What it guarantees, in those cases where it applies, is that the distribution of means and variance of sample sets will be normal in the limit where you repeat sampling many times. This is far from guaranteeing that any particular small set of samples will form a normal distribution. Even if the sampling process does produce a normal distribution you still have the problem of estimating those two parameters. Mean values tend to be more reliable than standard deviation, yet the estimates of standard deviation have enormous effect on measures of significance. The computer experiments above illustrate very well how sensitive results are to those estimates, yet these are experiments done in a mathematical world where the underlying assumptions are, as far as possible, true by construction!

In the situation where one of the processes being sampled has a Lévy distribution you cannot even count on the existence of a bounded standard deviation in the pure mathematical case. Any such computed standard deviation will be an artifact determined by the bounds set on sampling and the number of samples taken. Unfortunately for convenience, Lévy distributions are quite common in many fields. They should be suspected any time you are dealing with asymmetrical distributions which exhibit a pronounced extended tail in one direction.

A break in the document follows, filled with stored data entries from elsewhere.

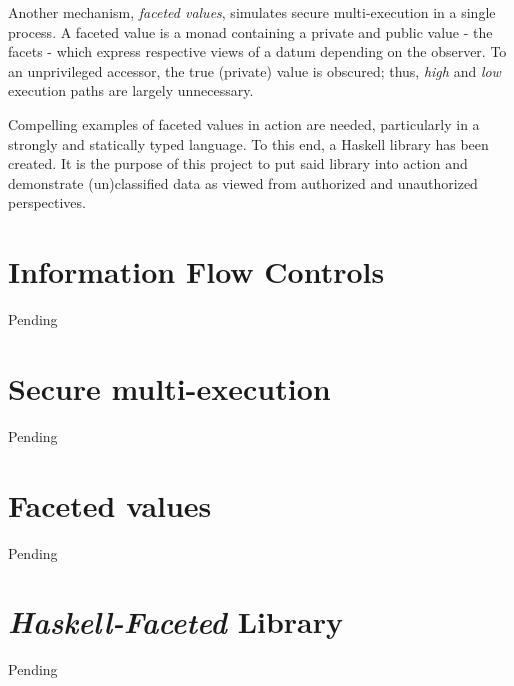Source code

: \documentclass[12pt,a4paper]{article}
\begin{document}
		Another mechanism, \textit{faceted values}\cite{AustinFlanagan2012}, simulates secure multi-execution in a single process. A faceted value is a monad containing a private and public value - the facets - which express respective views of a datum depending on the observer. To an unprivileged accessor, the true (private) value is obscured; thus, \textit{high} and \textit{low} execution paths are largely unnecessary. 
		
		Compelling examples of faceted values in action are needed, particularly in a strongly and statically typed language. To this end, a Haskell library has been created.\cite{AustinKnowlesFlanagan2014} It is the purpose of this project to put said library into action and demonstrate (un)classified data as viewed from authorized and unauthorized perspectives.
	
	\section{Information Flow Controls}
		Pending
		
	\section{Secure multi-execution}
		Pending
	
	\section{Faceted values}
		Pending
	
	\section{\textit{Haskell-Faceted} Library}
		Pending
	
\end{document}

This is precisely what I saw in looking at Chalder's data on physical performance in the general population. I could even plausibly explain this as the result of a number of pathological processes combining multiplicatively to reduce performance. In the general population there was no exclusion of multiple pathological processes, and in the CFS subset the existence of any undetected pathologies was simply dismissed.

You can even find examples in the literature where researchers who were warned that they were not dealing with normal distributions persisted, saying "sometimes you have to work hard to get a normal distribution". Such people are completely oblivious to the obvious contradiction between the idea of necessary independence during sampling and "working real hard" to make the resulting sample set look normal. If the resulting groupings all exhibit increased variance as a function of time, and the bounds are set in a way to exploit this, this will guarantee that a study will be able to report "statistically significant results" because of procedures based on invalid assumptions. Having a number of sample points right up against one bound is a great way to do this, even if you don't adjust bounds during the study.

Even that stops short of adjusting bounds for entry to a trial without changing thresholds for recovery. Any field which allows such travesties to persist must be considered fundamentally suspect.